Israel embassy in UK play key role in regime’s lobbying moves
For several years, Israeli politicians have been preparing the ground for blacklisting of Hamas in the UK, Deniz Caner said, adding that the Israeli embassy in London plays a leading role in Israel’s lobbying activities.
The British government on November 19 joined the United States, Canada, and the European Union in fully banning the Gaza-based Palestinian Resistance group, which plays a significant role in defending Palestinian rights against frequent Israeli regime aggression.
London has since 2001 banned the group’s military wing, known as the Izz ad-Din Al-Qassam Brigades, across the UK. The country did the same with the political wing of Hamas last week.
This UK move of blacklisting Hamas has drawn many condemnations in the region.
To shed light on the issue, we reached out to Turkish researcher and expert Deniz Caner.
How do you assess the influence of the Zionist lobby in the British government’s move in introducing Hamas as a terrorist?
In fact, the Israeli Embassy in London plays a leading role in Israel’s lobbying activities. For several years, Israeli politicians have been preparing the ground for blacklisting Hamas in UK.
The UK’s decision comes a week after Israeli Prime Minister Naftali Bennett asked his British counterpart, Boris Johnson, at the UN climate summit in Glasgow, to designate Hamas as a terrorist organization.
Following this request, British Home Secretary Priti Patel made a visit to Washington and announced that this decision has been taken.
Everyone witnessed that the UK, on the one hand, did not withhold its humanitarian aid to Palestine through Department for International Development (DFID), on the other hand, it revealed a double-standard and ambivalent policy towards the Palestinian issue.
Hamas has been one of the most influential movements in the failure of the project to normalize relations with the Israeli regime. Will the decision of the British government affect the dynamism of this movement in preserving the Palestinian cause?
First of all, the efforts of British Home Secretary Priti Patel in bringing Hamas blacklisting to the agenda should not be overlooked.
While she was International Development Secretary in 2017, she met with high-ranking Israeli officials who came to the UK for summer vacation without informing his own government, and Patel’s pro-Israel policy cannot be ignored.

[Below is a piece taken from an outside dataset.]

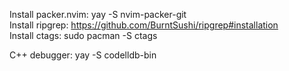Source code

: Install packer.nvim: yay -S nvim-packer-git <br />
Install ripgrep: https://github.com/BurntSushi/ripgrep#installation <br />
Install ctags: sudo pacman -S ctags <br />

C++ debugger: yay -S codelldb-bin <br />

In October 2016, she called for a review of the funding process, and after due diligence, Patel temporarily blocked about one-third of British aid to the Palestinians.
Patel was critical of DFID’s decision to invest in Palestine, and in October 2016 called for a review in financing Palestine and finally froze about a third of UK aid to the Palestinians.
Considering that Patel took many steps against Palestine even though she was not yet the Minister of State for Foreign Affairs, it would not be wrong to say that she personally contributed to this decision.
To what extent do you consider the prevention of the growing trend of supporting the Palestinian cause in the United Kingdom to be influential in the decision of the British government?
From time to time, we witness that some people in the UK stage many protests in support of the Palestinians’ right to resist and struggle for their freedom and independence.
In addition, the UK’s Department for International Development (DFID) provides funds to support the Palestinian territories through UN agencies and the Palestinian National Authority.
Conscientious politicians in the UK are also making efforts on this issue. For example, Emily Thornberry, who is a member of the Labour Party, calls on her country to recognize Palestine.
However, these voices remain ineffective because of the dominant Israel lobby in the UK government.